◆ **TASK GOAL**
Lines in the listing below that include the word "figure" need to be copied.

◆ **DATA TO EXAMINE**

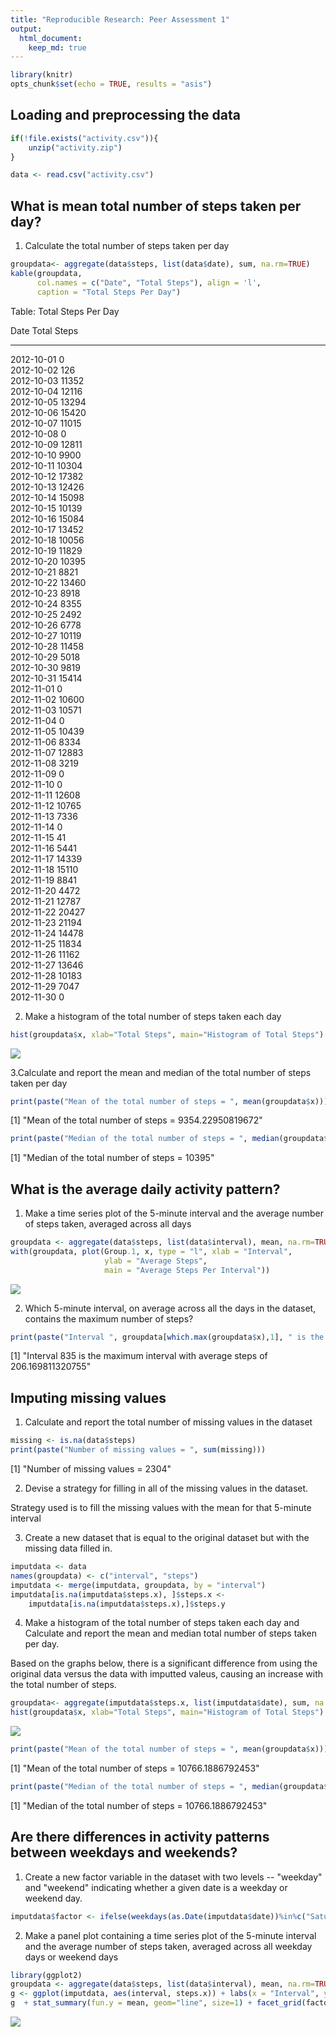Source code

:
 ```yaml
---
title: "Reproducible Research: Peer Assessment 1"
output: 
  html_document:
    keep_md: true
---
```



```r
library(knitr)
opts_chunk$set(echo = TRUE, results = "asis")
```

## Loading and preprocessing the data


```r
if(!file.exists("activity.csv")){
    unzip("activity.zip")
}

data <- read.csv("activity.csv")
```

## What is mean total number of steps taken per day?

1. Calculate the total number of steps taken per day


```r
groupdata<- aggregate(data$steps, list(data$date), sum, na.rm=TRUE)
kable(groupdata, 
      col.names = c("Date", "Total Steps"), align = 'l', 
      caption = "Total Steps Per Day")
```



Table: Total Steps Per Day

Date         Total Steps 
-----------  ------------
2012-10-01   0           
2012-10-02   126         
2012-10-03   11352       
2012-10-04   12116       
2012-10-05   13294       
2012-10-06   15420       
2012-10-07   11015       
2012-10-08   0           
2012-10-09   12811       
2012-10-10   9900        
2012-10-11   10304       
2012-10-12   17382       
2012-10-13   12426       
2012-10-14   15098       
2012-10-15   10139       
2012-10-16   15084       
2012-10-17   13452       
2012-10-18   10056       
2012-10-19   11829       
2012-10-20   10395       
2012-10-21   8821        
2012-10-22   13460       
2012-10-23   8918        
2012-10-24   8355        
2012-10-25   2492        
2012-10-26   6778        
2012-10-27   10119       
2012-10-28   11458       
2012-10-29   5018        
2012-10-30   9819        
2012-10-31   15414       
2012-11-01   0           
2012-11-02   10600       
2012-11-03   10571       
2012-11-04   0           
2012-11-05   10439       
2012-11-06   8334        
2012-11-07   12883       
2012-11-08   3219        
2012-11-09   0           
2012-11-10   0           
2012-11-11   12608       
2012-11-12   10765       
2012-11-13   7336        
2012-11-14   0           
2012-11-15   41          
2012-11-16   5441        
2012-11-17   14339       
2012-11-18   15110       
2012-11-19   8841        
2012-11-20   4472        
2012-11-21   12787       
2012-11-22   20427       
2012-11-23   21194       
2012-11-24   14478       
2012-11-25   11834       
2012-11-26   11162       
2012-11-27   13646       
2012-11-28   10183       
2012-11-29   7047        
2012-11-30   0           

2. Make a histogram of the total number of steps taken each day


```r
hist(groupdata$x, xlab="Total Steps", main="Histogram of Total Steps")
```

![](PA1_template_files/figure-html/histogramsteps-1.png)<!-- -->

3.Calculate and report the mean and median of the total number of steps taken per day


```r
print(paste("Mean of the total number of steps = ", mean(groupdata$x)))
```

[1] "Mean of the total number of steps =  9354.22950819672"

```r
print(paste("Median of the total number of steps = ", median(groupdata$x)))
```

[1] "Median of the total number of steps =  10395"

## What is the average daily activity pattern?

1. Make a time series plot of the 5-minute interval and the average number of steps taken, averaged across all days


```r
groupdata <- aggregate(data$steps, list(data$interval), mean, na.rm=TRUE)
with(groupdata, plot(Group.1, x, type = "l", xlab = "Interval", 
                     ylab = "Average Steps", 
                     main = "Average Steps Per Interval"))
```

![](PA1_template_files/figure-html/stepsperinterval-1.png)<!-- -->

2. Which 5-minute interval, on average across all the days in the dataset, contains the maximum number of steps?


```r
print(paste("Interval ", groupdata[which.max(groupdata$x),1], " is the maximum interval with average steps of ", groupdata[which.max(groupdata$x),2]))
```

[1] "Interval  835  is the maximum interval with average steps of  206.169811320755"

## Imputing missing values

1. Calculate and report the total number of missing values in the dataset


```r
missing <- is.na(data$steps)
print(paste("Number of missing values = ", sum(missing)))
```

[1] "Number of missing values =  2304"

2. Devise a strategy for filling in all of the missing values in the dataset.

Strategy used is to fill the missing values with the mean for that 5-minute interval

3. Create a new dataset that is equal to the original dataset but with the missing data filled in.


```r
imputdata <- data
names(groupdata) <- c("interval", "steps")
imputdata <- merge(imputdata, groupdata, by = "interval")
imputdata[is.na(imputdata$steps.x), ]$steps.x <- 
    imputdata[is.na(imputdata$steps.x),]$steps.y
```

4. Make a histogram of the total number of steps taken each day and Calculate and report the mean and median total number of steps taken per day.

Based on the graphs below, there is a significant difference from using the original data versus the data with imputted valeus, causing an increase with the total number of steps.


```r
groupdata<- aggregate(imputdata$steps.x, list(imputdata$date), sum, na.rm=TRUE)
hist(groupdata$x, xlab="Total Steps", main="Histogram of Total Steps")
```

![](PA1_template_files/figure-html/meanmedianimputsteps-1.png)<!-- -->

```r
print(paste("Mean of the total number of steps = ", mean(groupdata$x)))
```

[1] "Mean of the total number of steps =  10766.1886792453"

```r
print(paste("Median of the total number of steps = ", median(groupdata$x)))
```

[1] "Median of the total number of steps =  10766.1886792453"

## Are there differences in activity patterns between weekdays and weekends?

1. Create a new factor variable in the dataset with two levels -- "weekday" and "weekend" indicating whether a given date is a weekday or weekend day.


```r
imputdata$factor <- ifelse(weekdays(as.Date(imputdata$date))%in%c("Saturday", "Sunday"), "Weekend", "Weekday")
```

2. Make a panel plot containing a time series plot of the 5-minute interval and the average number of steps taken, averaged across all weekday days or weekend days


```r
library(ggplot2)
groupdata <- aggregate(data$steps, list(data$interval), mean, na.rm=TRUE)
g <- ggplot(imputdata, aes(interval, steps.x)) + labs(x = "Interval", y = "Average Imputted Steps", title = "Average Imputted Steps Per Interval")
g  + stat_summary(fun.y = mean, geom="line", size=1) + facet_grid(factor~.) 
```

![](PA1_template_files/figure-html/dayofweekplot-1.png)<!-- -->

◆ **EXERCISE ANSWER**
![](PA1_template_files/figure-html/histogramsteps-1.png)<!-- -->
![](PA1_template_files/figure-html/stepsperinterval-1.png)<!-- -->
![](PA1_template_files/figure-html/meanmedianimputsteps-1.png)<!-- -->
![](PA1_template_files/figure-html/dayofweekplot-1.png)<!-- -->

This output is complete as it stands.